Master Essay, University of Pittsburgh.
Abstract
Arsenic toxicity is one of World Health Organization’s ten chemicals of major public health concern. Arsenic and arsenic compounds have been classified as a group one human carcinogen by the International Agency for Research on Cancer (IARC), who stated that arsenic in drinking-water is carcinogenic to humans. It is estimated that around 150 million people in seventy countries are exposed to naturally existing arsenic in polluted drinking water, and approximately sixty million people are under chronically constant exposure in Asia. Children, particularly in in utero or during perinatal phases, may be much more susceptible and have a higher predisposition to health effects from arsenic exposure than adults. The aim of this study is to find out how environmental level exposure to arsenic during the in utero phase brings alterations in epigenomic landscapes, and includes observation of differences in intellectual performance in adult mice exposed to arsenic. Since histone acetylation is dynamical and reversible, the experimental results from mice might set up references for applying to human communities that bring more knowledge for children and general public who have already been exposed to constant arsenic exposure. The study group exposed C57BL6/J mice to 100 μg/L arsenic-contaminated water, starting one week before onset of breeding and though out the entire gestational period.. Then, chromatin immunoprecipitation combined with massively parallel DNA sequencing (ChIP-seq) was done to identify H3K9 acetylation patterns in the offspring of both the exposed and the control groups.

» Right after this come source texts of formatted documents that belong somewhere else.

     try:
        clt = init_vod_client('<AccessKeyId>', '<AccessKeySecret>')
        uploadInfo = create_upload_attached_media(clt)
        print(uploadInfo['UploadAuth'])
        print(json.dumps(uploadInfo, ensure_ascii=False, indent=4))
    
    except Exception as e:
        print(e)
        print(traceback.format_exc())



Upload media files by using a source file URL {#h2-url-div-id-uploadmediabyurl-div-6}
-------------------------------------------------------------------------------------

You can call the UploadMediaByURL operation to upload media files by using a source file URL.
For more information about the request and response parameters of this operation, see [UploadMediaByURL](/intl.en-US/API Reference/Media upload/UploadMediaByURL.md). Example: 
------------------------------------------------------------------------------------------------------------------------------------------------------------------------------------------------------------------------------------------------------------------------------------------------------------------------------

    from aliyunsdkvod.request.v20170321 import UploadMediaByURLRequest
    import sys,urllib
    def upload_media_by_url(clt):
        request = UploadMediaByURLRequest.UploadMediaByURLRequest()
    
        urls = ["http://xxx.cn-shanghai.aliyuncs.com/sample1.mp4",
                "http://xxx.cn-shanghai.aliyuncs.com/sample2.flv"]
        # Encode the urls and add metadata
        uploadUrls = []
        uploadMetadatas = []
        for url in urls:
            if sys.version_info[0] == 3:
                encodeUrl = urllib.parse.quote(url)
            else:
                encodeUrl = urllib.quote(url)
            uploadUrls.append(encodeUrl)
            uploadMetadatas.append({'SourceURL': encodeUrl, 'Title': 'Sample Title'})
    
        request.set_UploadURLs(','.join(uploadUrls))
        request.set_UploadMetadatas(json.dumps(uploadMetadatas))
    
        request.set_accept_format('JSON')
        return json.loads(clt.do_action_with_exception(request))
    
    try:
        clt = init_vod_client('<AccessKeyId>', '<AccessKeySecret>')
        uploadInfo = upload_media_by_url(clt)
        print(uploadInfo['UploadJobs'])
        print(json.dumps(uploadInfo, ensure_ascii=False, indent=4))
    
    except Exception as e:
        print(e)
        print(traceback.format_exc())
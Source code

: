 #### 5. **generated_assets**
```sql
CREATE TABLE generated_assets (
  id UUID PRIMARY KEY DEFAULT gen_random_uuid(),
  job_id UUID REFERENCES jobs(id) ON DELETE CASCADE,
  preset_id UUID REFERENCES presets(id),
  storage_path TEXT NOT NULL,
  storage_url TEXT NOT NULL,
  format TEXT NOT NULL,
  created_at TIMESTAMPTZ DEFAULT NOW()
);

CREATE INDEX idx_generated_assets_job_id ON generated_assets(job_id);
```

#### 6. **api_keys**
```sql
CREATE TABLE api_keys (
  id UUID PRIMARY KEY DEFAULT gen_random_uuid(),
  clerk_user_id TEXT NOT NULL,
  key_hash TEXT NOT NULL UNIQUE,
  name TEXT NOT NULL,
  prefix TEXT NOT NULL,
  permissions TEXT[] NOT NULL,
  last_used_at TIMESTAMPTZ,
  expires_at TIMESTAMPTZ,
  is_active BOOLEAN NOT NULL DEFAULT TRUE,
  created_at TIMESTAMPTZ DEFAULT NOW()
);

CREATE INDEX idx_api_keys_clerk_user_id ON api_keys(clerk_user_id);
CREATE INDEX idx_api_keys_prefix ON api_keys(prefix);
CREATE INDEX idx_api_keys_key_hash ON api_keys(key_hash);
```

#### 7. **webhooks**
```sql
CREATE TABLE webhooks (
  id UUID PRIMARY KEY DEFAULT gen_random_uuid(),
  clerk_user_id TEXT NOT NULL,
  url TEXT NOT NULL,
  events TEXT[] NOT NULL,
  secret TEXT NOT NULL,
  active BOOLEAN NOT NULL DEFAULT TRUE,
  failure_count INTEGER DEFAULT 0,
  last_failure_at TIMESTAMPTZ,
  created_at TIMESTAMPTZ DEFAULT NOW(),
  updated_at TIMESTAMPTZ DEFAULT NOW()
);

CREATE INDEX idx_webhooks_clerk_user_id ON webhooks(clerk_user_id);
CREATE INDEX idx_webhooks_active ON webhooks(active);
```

In embryos exposed to arsenic, the arsenic caused global hypo-acetylation at H3K9 and altered functional annotation in brain tissue of the exposed mice’s offspring. The study group also discovered that adult mice exposed to arsenic experienced impaired spatial and episodic memory, as well as deteriorated fear conditioning performance. The study results are the first to demonstrate how prenatal arsenic exposure brings genome wide changes in H3K9 acetylation pattern in a mice offspring; and discover an association between moderate arsenic exposure and cognitive impairment in adult mice.